Collected data:
-------------------------
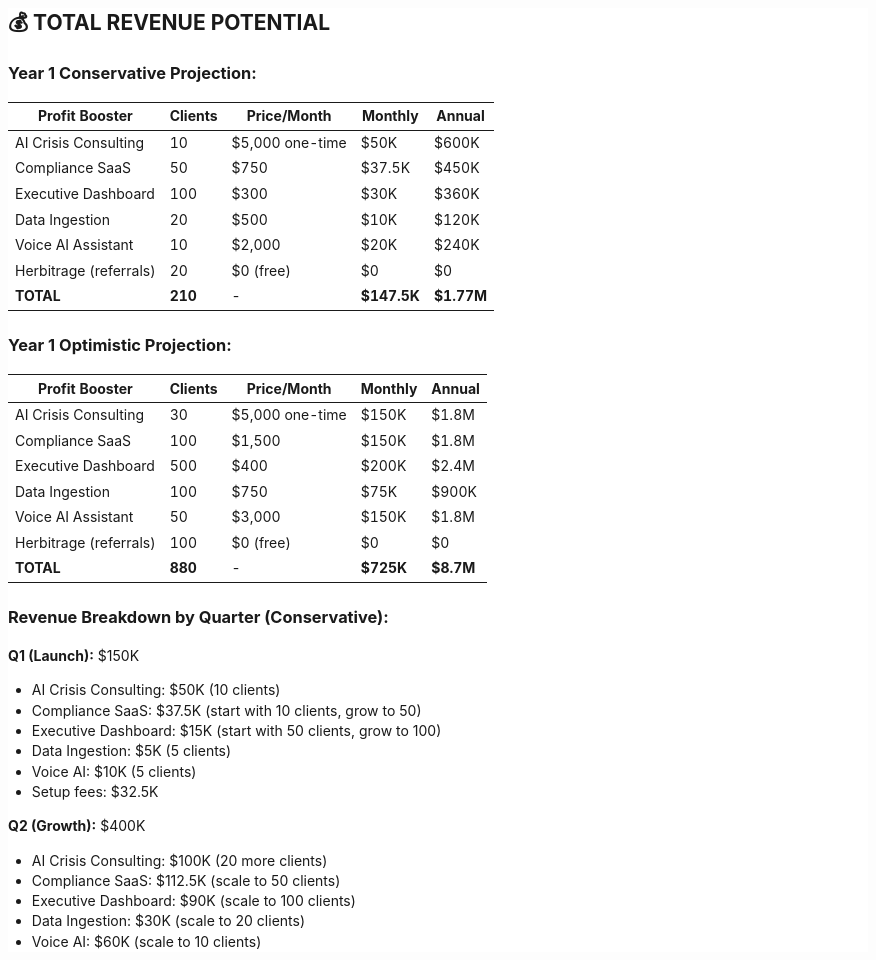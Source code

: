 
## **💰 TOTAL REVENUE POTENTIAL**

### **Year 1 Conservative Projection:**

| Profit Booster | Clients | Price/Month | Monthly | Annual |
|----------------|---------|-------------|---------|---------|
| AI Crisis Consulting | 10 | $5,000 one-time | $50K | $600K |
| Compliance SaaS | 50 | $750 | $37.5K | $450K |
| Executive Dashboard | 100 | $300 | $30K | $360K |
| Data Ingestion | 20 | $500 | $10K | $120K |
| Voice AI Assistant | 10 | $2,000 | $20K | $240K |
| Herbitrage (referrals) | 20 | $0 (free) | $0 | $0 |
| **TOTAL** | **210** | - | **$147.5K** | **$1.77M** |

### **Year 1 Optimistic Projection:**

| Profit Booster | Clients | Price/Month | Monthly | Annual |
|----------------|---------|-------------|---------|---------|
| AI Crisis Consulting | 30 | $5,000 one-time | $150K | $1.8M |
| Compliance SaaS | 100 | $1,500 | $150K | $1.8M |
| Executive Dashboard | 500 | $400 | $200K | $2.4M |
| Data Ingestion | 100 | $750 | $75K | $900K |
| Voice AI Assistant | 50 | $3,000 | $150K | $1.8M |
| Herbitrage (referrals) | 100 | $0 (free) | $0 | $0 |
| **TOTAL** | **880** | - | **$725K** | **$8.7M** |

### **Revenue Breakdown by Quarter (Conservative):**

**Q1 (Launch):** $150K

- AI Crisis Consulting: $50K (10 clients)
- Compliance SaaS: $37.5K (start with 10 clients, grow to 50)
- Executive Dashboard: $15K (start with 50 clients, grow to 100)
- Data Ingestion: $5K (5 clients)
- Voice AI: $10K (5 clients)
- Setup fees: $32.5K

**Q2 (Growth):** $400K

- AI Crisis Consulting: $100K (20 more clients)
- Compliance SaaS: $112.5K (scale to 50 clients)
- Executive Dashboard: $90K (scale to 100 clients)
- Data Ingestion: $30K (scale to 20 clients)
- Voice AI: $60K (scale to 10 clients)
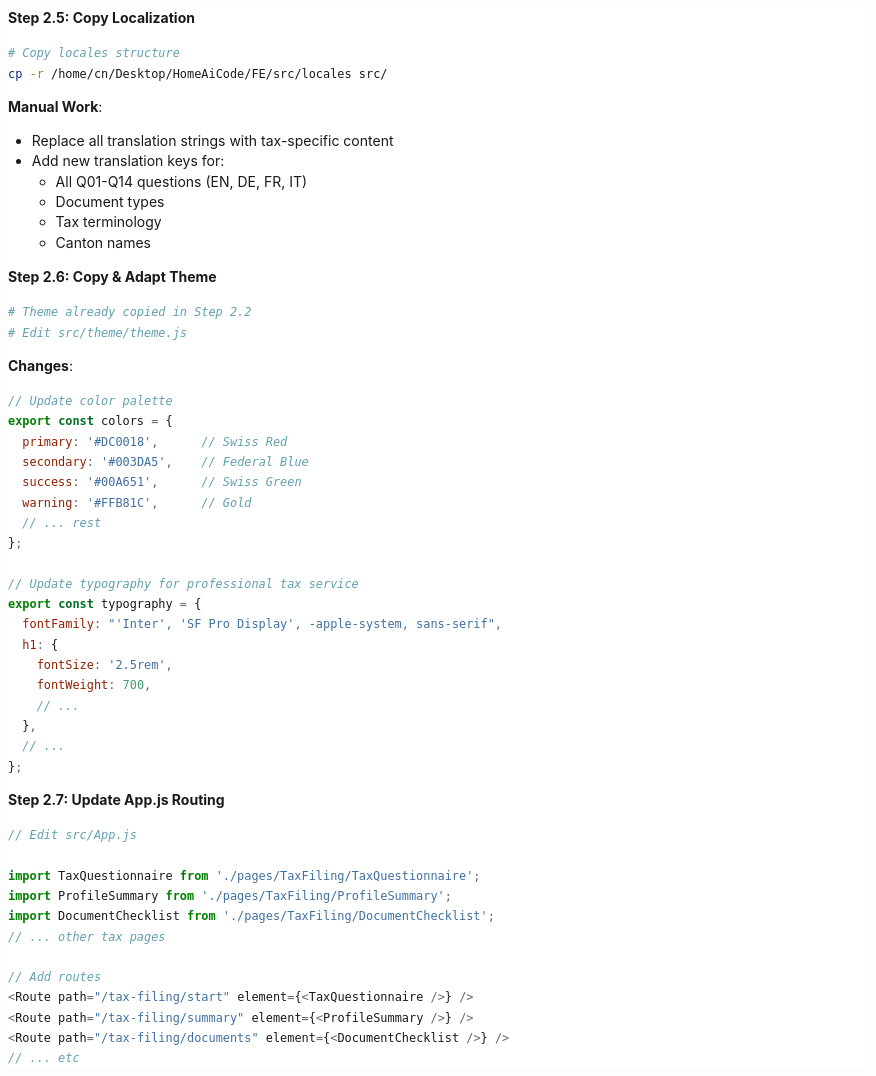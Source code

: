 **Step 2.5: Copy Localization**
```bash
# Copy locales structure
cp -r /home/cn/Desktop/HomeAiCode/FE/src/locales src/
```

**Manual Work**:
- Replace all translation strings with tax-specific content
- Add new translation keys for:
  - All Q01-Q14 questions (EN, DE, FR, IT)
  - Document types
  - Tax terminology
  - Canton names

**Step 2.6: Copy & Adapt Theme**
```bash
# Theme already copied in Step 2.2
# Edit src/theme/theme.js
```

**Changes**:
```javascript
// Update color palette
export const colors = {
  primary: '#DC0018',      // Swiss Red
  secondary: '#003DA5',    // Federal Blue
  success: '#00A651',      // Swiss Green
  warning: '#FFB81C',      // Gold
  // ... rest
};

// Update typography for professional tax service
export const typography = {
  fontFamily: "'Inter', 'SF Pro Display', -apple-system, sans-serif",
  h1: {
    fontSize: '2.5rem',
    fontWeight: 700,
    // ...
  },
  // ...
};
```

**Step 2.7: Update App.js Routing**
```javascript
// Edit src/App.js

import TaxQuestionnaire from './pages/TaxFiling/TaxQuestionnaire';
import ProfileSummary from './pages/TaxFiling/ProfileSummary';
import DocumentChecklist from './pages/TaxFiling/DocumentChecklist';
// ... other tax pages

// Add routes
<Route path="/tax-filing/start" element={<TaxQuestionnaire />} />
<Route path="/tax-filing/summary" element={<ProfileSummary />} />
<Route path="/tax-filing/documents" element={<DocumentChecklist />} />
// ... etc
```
-------------------------
Exercise goal:
Could you reproduce, exactly, every line above from the line with "### **Revenue Breakdown" to the line with "- Setup fees: $32.5K", and no other line? Both ends count.

Output of the task:
### **Revenue Breakdown by Quarter (Conservative):**

**Q1 (Launch):** $150K

- AI Crisis Consulting: $50K (10 clients)
- Compliance SaaS: $37.5K (start with 10 clients, grow to 50)
- Executive Dashboard: $15K (start with 50 clients, grow to 100)
- Data Ingestion: $5K (5 clients)
- Voice AI: $10K (5 clients)
- Setup fees: $32.5K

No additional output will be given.